Figure 4. Soluble factor secreted by 168FARN cells accelerates proliferation of the 4T07 cells. (A) 4T07 cells were grown for 3 days at which point their medium was either left unchanged, or replaced by either 168FARN-conditioned medium or fresh medium, as indicated. Cells were collected 24 h later and counted. Cell numbers at day 3 were arbitrarily set at 1 in order to include the data from three independent experiments. (B) The experiment was performed as in panel (A). but the medium conditioned by 168FARN cells was fractionated by membrane ultrafiltration with a 3 KDa molecular cutoff. After complementing the low and the high MW fractions, respectively, with 10% serum and DMEM, the media were used to grow the 4T07 cells, as in panel (A). The two fractions were also combined as a control. ns, not significant; **p < 0.01, ***p < 0.001, all compared to Day 4 point.


Figure 5. Identification of soluble metabolites altering the heterotypic growth dynamics. (A) Superimposition of the high-field region of representative 1D proton NMR spectra recorded at 700 MHz, 293 K and pH 7 on samples of culture media collected after growing 40T7 cells (1) or 168FARN cells (2) for 3 days or of fresh cell culture medium (3). The arrows indicate the characteristic resonance of lactate and β-hydroxybutyrate. The insert displays a zoom in this spectral region, revealing the H-alpha resonance of the β-hydroxybutyrate. For all spectra, peak intensities have been normalized on the intensity of the DSS resonance added as internal reference. (B) Concentration of β-hydroxybutyrate from fresh medium and from conditioned medium from 168FARN or 4T07 was quantified. (C) Commercially available β-hydroxybutyrate at indicated concentrations was added to 4T07 cell culture at day 3 an the growth allowed to proceed for an additional 24 h. All points are compared to Day 4 point. (D) 168FARN alone (homotypic) or in 1:1 co-culture with 4T01 cells were grown for 4 days and extracellular β-hydroxybutyrate was measured enzymatically as in Figure 4B. (E) 168FARN and 4T07 cells were cultured individually for 3 days. The medium was then replaced by the homotypic or heterotypic conditioned one, as indicated, and the culture allowed to continue for an additional 24 h. The β-hydroxybutyrate concentration was quantified at day 4. ns, not significant; *p < 0.05, **p < 0.01, ***p < 0.001.

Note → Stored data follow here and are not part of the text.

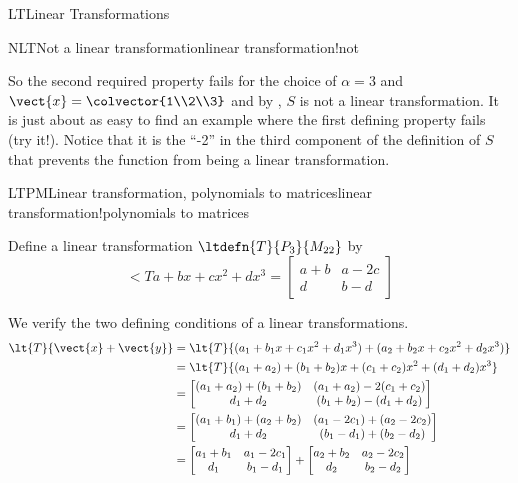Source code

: \begin{subsect}{LT}{Linear Transformations}
\begin{example}{NLT}{Not a linear transformation}{linear transformation!not}
\begin{para}
\end{para}
%
\begin{para}So the second required property fails for the choice of $\alpha=3$ and $\vect{x}=\colvector{1\\2\\3}$ and by , $S$ is not a linear transformation.  It is just about as easy to find an example where the first defining property fails (try it!).  Notice that it is the ``-2'' in the third component of the definition of $S$ that prevents the function from being a linear transformation.\end{para}
%
\end{example}
%
%
\begin{example}{LTPM}{Linear transformation, polynomials to matrices}{linear transformation!polynomials to matrices}
\begin{para}Define a linear transformation $\ltdefn{T}{P_3}{M_{22}}$ by
%
\begin{equation*}
\lt{T}{a+bx+cx^2+dx^3}=\begin{bmatrix}a+b&a-2c\\d&b-d\end{bmatrix}
\end{equation*}
\end{para}
%
\begin{para}We verify the two defining conditions of a linear transformations.
%
\begin{align*}
\lt{T}{\vect{x}+\vect{y}}&=
\lt{T}{(a_1+b_1x+c_1x^2+d_1x^3)+(a_2+b_2x+c_2x^2+d_2x^3)}\\
&=\lt{T}{(a_1+a_2)+(b_1+b_2)x+(c_1+c_2)x^2+(d_1+d_2)x^3}\\
%
&=\begin{bmatrix}
(a_1+a_2)+(b_1+b_2)&(a_1+a_2)-2(c_1+c_2)\\
d_1+d_2&(b_1+b_2)-(d_1+d_2)
\end{bmatrix}\\
%
&=\begin{bmatrix}
(a_1+b_1)+(a_2+b_2)&(a_1-2c_1)+(a_2-2c_2)\\
d_1+d_2&(b_1-d_1)+(b_2-d_2)
\end{bmatrix}\\
%
&=\begin{bmatrix}a_1+b_1&a_1-2c_1\\d_1&b_1-d_1\end{bmatrix}+
     \begin{bmatrix}a_2+b_2&a_2-2c_2\\d_2&b_2-d_2\end{bmatrix}\\

\end{align*}
\end{para}
\end{example}
\end{subsect}
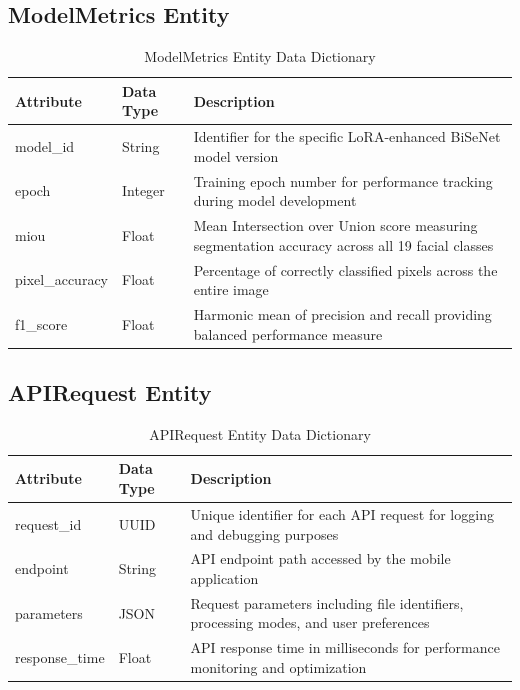 \documentclass[12pt,a4paper]{report}
\begin{document}
\subsection{ModelMetrics Entity}

\begin{table}[H]
\centering
\caption{ModelMetrics Entity Data Dictionary}
\label{tab:model_metrics_entity}
\begin{tabular}{|p{3cm}|p{2.5cm}|p{6.5cm}|}
\hline
\textbf{Attribute} & \textbf{Data Type} & \textbf{Description} \\
\hline
model\_id & String & Identifier for the specific LoRA-enhanced BiSeNet model version \\
\hline
epoch & Integer & Training epoch number for performance tracking during model development \\
\hline
miou & Float & Mean Intersection over Union score measuring segmentation accuracy across all 19 facial classes \\
\hline
pixel\_accuracy & Float & Percentage of correctly classified pixels across the entire image \\
\hline
f1\_score & Float & Harmonic mean of precision and recall providing balanced performance measure \\
\hline
\end{tabular}
\end{table}

\subsection{APIRequest Entity}

\begin{table}[H]
\centering
\caption{APIRequest Entity Data Dictionary}
\label{tab:api_request_entity}
\begin{tabular}{|p{3cm}|p{2.5cm}|p{6.5cm}|}
\hline
\textbf{Attribute} & \textbf{Data Type} & \textbf{Description} \\
\hline
request\_id & UUID & Unique identifier for each API request for logging and debugging purposes \\
\hline
endpoint & String & API endpoint path accessed by the mobile application \\
\hline
parameters & JSON & Request parameters including file identifiers, processing modes, and user preferences \\
\hline
response\_time & Float & API response time in milliseconds for performance monitoring and optimization \\
\hline
\end{tabular}
\end{table}
\end{document}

Presence of the Winner Clone Stimulates β-Hydroxybutyrate Production by Loser Cells

After assessing BHB production in homotypic cell culture, we evaluated its secretion under heterotypic conditions. We grew 168FARN alone or together with 4T07 at a 1:1 ratio, maintaining the overall cell density constant. Surprisingly, despite the fact that under heterotypic conditions there are at least 50% fewer loser cells (which are the main producers of BHB, cf. Figure 5B), the overall level of secreted BHB was higher than in the homotypic culture (Figure 5D). This suggests that either the presence of 4T07 increased the production of the metabolite by 168FARN or, alternatively, that it was 4T07 that produced more metabolite when grown in the presence of 168FARN. To distinguish between these hypotheses, we cultured both lines individually for 3 days, measured BHB concentration, and then exchanged the culture medium and quantified metabolite synthesis 24 h later. The quantification of BHB produced over the last day (Day 4 BHB concentration minus Day 3 BHB concentration) shows that the 168FARN-conditioned medium had no effect on BHB secretion by 4T07 cells. In striking contrast, the production of the metabolite by 168FARN more than doubled under the influence of the 4T07-conditioned medium (Figure 5E). Thus, the winner cells stimulate the losers to produce a metabolite that boosts the former’s proliferation.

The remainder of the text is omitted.